**AVAILABLE DATA**
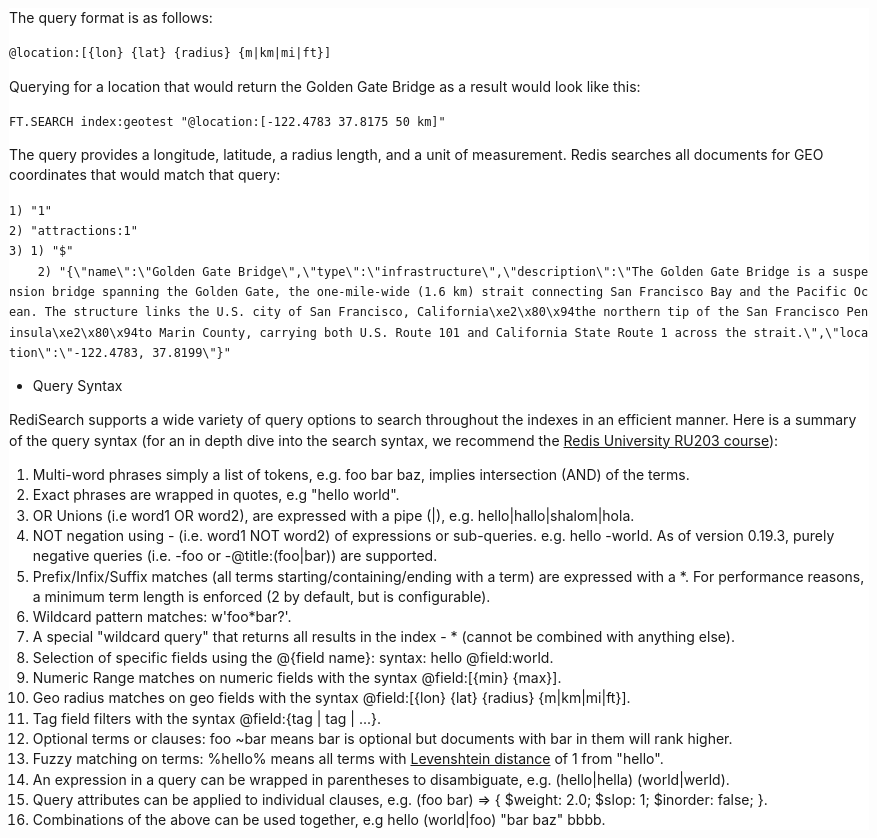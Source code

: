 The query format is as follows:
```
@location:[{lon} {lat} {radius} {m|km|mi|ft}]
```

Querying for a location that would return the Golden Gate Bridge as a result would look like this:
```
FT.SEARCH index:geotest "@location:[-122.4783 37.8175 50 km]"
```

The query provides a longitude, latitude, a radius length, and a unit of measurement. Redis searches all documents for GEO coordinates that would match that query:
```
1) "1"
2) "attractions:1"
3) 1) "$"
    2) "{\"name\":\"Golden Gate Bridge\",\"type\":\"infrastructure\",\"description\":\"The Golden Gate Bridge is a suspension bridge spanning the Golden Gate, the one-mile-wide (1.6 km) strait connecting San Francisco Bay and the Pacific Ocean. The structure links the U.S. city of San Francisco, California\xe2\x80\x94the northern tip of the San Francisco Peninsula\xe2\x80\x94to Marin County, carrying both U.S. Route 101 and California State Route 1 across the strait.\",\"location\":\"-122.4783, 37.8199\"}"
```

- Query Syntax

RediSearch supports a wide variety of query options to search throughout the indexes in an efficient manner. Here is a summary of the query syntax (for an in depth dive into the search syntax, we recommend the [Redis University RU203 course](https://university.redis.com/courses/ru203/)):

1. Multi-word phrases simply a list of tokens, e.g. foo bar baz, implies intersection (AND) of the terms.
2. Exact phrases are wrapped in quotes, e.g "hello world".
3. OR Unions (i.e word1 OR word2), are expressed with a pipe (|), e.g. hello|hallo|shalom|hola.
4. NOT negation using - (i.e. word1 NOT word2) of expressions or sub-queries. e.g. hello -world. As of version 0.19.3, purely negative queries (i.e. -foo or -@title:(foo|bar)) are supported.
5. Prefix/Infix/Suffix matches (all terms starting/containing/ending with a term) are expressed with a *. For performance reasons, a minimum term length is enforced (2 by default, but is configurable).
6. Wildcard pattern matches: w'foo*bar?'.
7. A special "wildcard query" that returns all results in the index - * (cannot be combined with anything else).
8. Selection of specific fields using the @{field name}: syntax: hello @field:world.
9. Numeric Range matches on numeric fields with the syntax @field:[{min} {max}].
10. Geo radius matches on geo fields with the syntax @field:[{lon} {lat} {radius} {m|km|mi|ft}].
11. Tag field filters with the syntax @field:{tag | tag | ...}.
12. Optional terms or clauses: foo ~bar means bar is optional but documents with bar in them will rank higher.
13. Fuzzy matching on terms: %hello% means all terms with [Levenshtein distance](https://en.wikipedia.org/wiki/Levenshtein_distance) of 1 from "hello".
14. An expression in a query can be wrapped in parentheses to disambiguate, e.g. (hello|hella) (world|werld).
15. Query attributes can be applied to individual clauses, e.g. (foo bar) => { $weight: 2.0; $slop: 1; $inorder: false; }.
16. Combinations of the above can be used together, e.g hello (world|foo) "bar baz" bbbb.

**PROMPT**
Transcribe the records above exactly, omitting every picture they contain.

**ANSWER TO THE EXERCISE**
Source code

: The query format is as follows:
```
@location:[{lon} {lat} {radius} {m|km|mi|ft}]
```

Querying for a location that would return the Golden Gate Bridge as a result would look like this:
```
FT.SEARCH index:geotest "@location:[-122.4783 37.8175 50 km]"
```

The query provides a longitude, latitude, a radius length, and a unit of measurement. Redis searches all documents for GEO coordinates that would match that query:
```
1) "1"
2) "attractions:1"
3) 1) "$"
    2) "{\"name\":\"Golden Gate Bridge\",\"type\":\"infrastructure\",\"description\":\"The Golden Gate Bridge is a suspension bridge spanning the Golden Gate, the one-mile-wide (1.6 km) strait connecting San Francisco Bay and the Pacific Ocean. The structure links the U.S. city of San Francisco, California\xe2\x80\x94the northern tip of the San Francisco Peninsula\xe2\x80\x94to Marin County, carrying both U.S. Route 101 and California State Route 1 across the strait.\",\"location\":\"-122.4783, 37.8199\"}"
```

- Query Syntax

RediSearch supports a wide variety of query options to search throughout the indexes in an efficient manner. Here is a summary of the query syntax (for an in depth dive into the search syntax, we recommend the [Redis University RU203 course](https://university.redis.com/courses/ru203/)):

1. Multi-word phrases simply a list of tokens, e.g. foo bar baz, implies intersection (AND) of the terms.
2. Exact phrases are wrapped in quotes, e.g "hello world".
3. OR Unions (i.e word1 OR word2), are expressed with a pipe (|), e.g. hello|hallo|shalom|hola.
4. NOT negation using - (i.e. word1 NOT word2) of expressions or sub-queries. e.g. hello -world. As of version 0.19.3, purely negative queries (i.e. -foo or -@title:(foo|bar)) are supported.
5. Prefix/Infix/Suffix matches (all terms starting/containing/ending with a term) are expressed with a *. For performance reasons, a minimum term length is enforced (2 by default, but is configurable).
6. Wildcard pattern matches: w'foo*bar?'.
7. A special "wildcard query" that returns all results in the index - * (cannot be combined with anything else).
8. Selection of specific fields using the @{field name}: syntax: hello @field:world.
9. Numeric Range matches on numeric fields with the syntax @field:[{min} {max}].
10. Geo radius matches on geo fields with the syntax @field:[{lon} {lat} {radius} {m|km|mi|ft}].
11. Tag field filters with the syntax @field:{tag | tag | ...}.
12. Optional terms or clauses: foo ~bar means bar is optional but documents with bar in them will rank higher.
13. Fuzzy matching on terms: %hello% means all terms with [Levenshtein distance](https://en.wikipedia.org/wiki/Levenshtein_distance) of 1 from "hello".
14. An expression in a query can be wrapped in parentheses to disambiguate, e.g. (hello|hella) (world|werld).
15. Query attributes can be applied to individual clauses, e.g. (foo bar) => { $weight: 2.0; $slop: 1; $inorder: false; }.
16. Combinations of the above can be used together, e.g hello (world|foo) "bar baz" bbbb.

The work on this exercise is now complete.